Python: Running nested loop, 2D moving window, in

2020-03-04 08:25发布

问题:

I work with topographic data. For one particular problem, I have written a function in Python which uses a moving window of a particular size to zip through a matrix (grid of elevations). Then I have to perform an analysis on this window and set the cell at the center of the window a resulting value.

My final output is a matrix the same size as my original matrix which has been altered according to my analysis. This problem takes 11 hours to run on a small area, so I thought parallelizing the inner loop would accelerate things. Alternatively, there may be a clever vectorization solution too...

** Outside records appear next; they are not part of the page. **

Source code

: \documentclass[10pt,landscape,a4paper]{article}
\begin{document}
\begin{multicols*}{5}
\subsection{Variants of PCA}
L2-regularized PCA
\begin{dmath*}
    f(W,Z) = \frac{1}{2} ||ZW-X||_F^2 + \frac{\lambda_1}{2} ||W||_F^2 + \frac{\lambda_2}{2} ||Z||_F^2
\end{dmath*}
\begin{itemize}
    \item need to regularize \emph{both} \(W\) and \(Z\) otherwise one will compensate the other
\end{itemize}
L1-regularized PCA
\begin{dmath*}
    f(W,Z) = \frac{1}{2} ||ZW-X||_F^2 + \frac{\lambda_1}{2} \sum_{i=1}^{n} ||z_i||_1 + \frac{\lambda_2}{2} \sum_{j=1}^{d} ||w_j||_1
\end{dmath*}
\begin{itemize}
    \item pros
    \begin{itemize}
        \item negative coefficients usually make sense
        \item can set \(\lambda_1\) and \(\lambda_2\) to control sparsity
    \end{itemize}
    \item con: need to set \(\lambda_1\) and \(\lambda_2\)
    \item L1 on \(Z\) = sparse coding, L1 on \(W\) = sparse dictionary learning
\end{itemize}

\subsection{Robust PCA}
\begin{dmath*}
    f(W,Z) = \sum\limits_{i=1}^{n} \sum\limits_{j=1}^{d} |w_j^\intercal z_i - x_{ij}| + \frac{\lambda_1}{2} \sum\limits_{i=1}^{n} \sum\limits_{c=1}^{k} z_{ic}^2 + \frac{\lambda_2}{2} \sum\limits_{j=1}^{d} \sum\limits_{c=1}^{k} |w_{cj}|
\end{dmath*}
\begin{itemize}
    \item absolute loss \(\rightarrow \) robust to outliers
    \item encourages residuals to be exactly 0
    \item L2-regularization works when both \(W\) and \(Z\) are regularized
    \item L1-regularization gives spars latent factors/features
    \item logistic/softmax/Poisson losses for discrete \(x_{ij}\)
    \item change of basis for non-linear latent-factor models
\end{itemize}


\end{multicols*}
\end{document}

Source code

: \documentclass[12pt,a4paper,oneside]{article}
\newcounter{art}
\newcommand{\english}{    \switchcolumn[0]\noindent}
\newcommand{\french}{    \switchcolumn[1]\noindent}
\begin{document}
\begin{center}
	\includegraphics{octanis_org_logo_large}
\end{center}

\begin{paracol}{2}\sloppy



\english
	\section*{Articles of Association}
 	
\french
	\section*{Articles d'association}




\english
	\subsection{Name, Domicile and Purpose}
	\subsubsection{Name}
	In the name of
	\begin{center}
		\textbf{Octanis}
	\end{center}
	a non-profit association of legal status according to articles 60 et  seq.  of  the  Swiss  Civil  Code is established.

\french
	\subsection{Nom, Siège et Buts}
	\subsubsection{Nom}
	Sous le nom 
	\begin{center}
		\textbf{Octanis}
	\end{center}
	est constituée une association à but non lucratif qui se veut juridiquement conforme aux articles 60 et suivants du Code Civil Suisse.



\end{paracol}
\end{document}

See my function below, DEM is a 2D numpy array, w is the size of the window.

def RMSH_det(DEM, w):
    import numpy as np
    from scipy import signal
    [nrows, ncols] = np.shape(DEM)

    #create an empty array to store result
    rms = DEM*np.nan

#    nw=(w*2)**2
#    x = np.arange(0,nw)

    for i in np.arange(w+1,nrows-w):


        for j in np.arange(w+1,ncols-w):

            d1 = np.int64(np.arange(i-w,i+w))
            d2 = np.int64(np.arange(j-w,j+w))

            win = DEM[d1[0]:d1[-1],d2[0]:d2[-1]]

            if np.max(np.isnan(win)) == 1:
                rms[i,j] = np.nan

            else:
                win = signal.detrend(win, type = 'linear')
                z = np.reshape(win,-1)
                nz = np.size(z)
                rootms = np.sqrt(1 / (nz - 1) * np.sum((z-np.mean(z))**2))
                rms[i,j] = rootms


    return(rms)

I have scoured SO/SE for solutions to my question and come across many examples of nested for loops and trying to run them in parallel. I've struggled to adapt my code to match the examples and would appreciate some help. A solution to this problem would help me work with several other moving window functions I have.

Thus far, I have moved the inner loop into it's own function, which can be called from within the outer loop:

def inLoop(i, w, DEM,rms,ncols):
        for j in np.arange(w+1,ncols-w):

            d1 = np.int64(np.arange(i-w,i+w))
            d2 = np.int64(np.arange(j-w,j+w))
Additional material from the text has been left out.